## EXTRACTED RECORDS
▬▬▬▬▬▬▬▬▬▬
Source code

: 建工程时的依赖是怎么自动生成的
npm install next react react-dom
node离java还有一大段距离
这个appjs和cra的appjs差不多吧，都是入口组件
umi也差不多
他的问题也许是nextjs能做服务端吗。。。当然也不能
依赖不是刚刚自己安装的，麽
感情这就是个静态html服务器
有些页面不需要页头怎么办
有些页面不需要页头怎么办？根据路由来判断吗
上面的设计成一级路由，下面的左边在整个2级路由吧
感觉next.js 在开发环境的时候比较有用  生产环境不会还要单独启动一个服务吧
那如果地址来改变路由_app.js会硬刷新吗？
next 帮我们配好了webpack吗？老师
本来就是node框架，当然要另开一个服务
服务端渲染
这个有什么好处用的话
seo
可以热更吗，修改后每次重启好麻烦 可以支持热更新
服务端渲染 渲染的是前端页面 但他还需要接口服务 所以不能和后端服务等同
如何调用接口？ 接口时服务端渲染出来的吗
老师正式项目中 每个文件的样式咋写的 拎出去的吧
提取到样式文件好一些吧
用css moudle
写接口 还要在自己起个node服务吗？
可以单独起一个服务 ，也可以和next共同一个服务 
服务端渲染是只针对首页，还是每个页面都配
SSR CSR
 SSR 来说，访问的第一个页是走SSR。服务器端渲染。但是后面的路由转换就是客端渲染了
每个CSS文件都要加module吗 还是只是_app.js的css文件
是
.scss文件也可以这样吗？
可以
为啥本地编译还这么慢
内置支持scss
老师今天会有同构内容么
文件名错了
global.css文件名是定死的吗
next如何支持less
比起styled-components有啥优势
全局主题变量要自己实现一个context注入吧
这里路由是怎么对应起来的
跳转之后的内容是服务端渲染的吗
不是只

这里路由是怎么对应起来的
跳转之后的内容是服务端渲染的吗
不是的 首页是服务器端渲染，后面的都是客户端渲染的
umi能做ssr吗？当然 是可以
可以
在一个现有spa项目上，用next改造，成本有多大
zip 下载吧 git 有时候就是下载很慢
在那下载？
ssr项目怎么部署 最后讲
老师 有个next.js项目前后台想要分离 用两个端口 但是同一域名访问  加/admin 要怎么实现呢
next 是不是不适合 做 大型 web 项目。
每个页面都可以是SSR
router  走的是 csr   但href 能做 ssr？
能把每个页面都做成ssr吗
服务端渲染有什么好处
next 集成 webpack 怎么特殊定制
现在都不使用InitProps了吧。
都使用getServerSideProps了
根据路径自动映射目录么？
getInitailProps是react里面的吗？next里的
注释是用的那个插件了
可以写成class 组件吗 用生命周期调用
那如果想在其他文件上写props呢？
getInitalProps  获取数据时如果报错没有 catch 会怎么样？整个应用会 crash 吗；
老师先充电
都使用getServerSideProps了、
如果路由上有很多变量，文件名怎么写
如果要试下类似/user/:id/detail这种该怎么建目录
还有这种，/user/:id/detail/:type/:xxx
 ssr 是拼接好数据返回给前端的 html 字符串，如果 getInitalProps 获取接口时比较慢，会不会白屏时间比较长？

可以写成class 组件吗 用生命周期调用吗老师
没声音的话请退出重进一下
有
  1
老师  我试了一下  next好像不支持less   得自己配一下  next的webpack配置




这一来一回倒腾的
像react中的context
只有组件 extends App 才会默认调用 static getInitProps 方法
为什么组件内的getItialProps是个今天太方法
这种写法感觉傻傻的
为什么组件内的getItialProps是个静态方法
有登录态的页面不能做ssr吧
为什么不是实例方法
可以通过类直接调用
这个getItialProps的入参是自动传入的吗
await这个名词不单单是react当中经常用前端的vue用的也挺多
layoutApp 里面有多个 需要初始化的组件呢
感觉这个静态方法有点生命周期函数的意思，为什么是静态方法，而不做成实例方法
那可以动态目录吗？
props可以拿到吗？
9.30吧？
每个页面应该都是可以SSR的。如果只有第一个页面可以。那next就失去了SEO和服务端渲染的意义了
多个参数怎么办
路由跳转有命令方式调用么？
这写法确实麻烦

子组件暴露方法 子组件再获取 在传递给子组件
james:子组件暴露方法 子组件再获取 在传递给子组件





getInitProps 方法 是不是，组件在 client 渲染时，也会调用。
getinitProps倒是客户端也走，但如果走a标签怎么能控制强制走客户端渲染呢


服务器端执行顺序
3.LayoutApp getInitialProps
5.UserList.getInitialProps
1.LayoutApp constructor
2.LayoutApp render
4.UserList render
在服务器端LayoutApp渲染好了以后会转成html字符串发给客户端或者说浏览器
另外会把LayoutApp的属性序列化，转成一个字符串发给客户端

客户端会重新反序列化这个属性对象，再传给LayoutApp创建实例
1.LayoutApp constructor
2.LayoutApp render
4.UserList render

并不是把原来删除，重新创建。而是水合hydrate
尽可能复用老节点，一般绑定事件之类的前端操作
▬▬▬▬▬▬▬▬▬▬
## WORK TASK
Print each record again. Nothing may be left out.

## RESPONSE
Source code

: 建工程时的依赖是怎么自动生成的
npm install next react react-dom
node离java还有一大段距离
这个appjs和cra的appjs差不多吧，都是入口组件
umi也差不多
他的问题也许是nextjs能做服务端吗。。。当然也不能
依赖不是刚刚自己安装的，麽
感情这就是个静态html服务器
有些页面不需要页头怎么办
有些页面不需要页头怎么办？根据路由来判断吗
上面的设计成一级路由，下面的左边在整个2级路由吧
感觉next.js 在开发环境的时候比较有用  生产环境不会还要单独启动一个服务吧
那如果地址来改变路由_app.js会硬刷新吗？
next 帮我们配好了webpack吗？老师
本来就是node框架，当然要另开一个服务
服务端渲染
这个有什么好处用的话
seo
可以热更吗，修改后每次重启好麻烦 可以支持热更新
服务端渲染 渲染的是前端页面 但他还需要接口服务 所以不能和后端服务等同
如何调用接口？ 接口时服务端渲染出来的吗
老师正式项目中 每个文件的样式咋写的 拎出去的吧
提取到样式文件好一些吧
用css moudle
写接口 还要在自己起个node服务吗？
可以单独起一个服务 ，也可以和next共同一个服务 
服务端渲染是只针对首页，还是每个页面都配
SSR CSR
 SSR 来说，访问的第一个页是走SSR。服务器端渲染。但是后面的路由转换就是客端渲染了
每个CSS文件都要加module吗 还是只是_app.js的css文件
是
.scss文件也可以这样吗？
可以
为啥本地编译还这么慢
内置支持scss
老师今天会有同构内容么
文件名错了
global.css文件名是定死的吗
next如何支持less
比起styled-components有啥优势
全局主题变量要自己实现一个context注入吧
这里路由是怎么对应起来的
跳转之后的内容是服务端渲染的吗
不是只

这里路由是怎么对应起来的
跳转之后的内容是服务端渲染的吗
不是的 首页是服务器端渲染，后面的都是客户端渲染的
umi能做ssr吗？当然 是可以
可以
在一个现有spa项目上，用next改造，成本有多大
zip 下载吧 git 有时候就是下载很慢
在那下载？
ssr项目怎么部署 最后讲
老师 有个next.js项目前后台想要分离 用两个端口 但是同一域名访问  加/admin 要怎么实现呢
next 是不是不适合 做 大型 web 项目。
每个页面都可以是SSR
router  走的是 csr   但href 能做 ssr？
能把每个页面都做成ssr吗
服务端渲染有什么好处
next 集成 webpack 怎么特殊定制
现在都不使用InitProps了吧。
都使用getServerSideProps了
根据路径自动映射目录么？
getInitailProps是react里面的吗？next里的
注释是用的那个插件了
可以写成class 组件吗 用生命周期调用
那如果想在其他文件上写props呢？
getInitalProps  获取数据时如果报错没有 catch 会怎么样？整个应用会 crash 吗；
老师先充电
都使用getServerSideProps了、
如果路由上有很多变量，文件名怎么写
如果要试下类似/user/:id/detail这种该怎么建目录
还有这种，/user/:id/detail/:type/:xxx
 ssr 是拼接好数据返回给前端的 html 字符串，如果 getInitalProps 获取接口时比较慢，会不会白屏时间比较长？

可以写成class 组件吗 用生命周期调用吗老师
没声音的话请退出重进一下
有
  1
老师  我试了一下  next好像不支持less   得自己配一下  next的webpack配置




这一来一回倒腾的
像react中的context
只有组件 extends App 才会默认调用 static getInitProps 方法
为什么组件内的getItialProps是个今天太方法
这种写法感觉傻傻的
为什么组件内的getItialProps是个静态方法
有登录态的页面不能做ssr吧
为什么不是实例方法
可以通过类直接调用
这个getItialProps的入参是自动传入的吗
await这个名词不单单是react当中经常用前端的vue用的也挺多
layoutApp 里面有多个 需要初始化的组件呢
感觉这个静态方法有点生命周期函数的意思，为什么是静态方法，而不做成实例方法
那可以动态目录吗？
props可以拿到吗？
9.30吧？
每个页面应该都是可以SSR的。如果只有第一个页面可以。那next就失去了SEO和服务端渲染的意义了
多个参数怎么办
路由跳转有命令方式调用么？
这写法确实麻烦

子组件暴露方法 子组件再获取 在传递给子组件
james:子组件暴露方法 子组件再获取 在传递给子组件





getInitProps 方法 是不是，组件在 client 渲染时，也会调用。
getinitProps倒是客户端也走，但如果走a标签怎么能控制强制走客户端渲染呢


服务器端执行顺序
3.LayoutApp getInitialProps
5.UserList.getInitialProps
1.LayoutApp constructor
2.LayoutApp render
4.UserList render
在服务器端LayoutApp渲染好了以后会转成html字符串发给客户端或者说浏览器
另外会把LayoutApp的属性序列化，转成一个字符串发给客户端

客户端会重新反序列化这个属性对象，再传给LayoutApp创建实例
1.LayoutApp constructor
2.LayoutApp render
4.UserList render

并不是把原来删除，重新创建。而是水合hydrate
尽可能复用老节点，一般绑定事件之类的前端操作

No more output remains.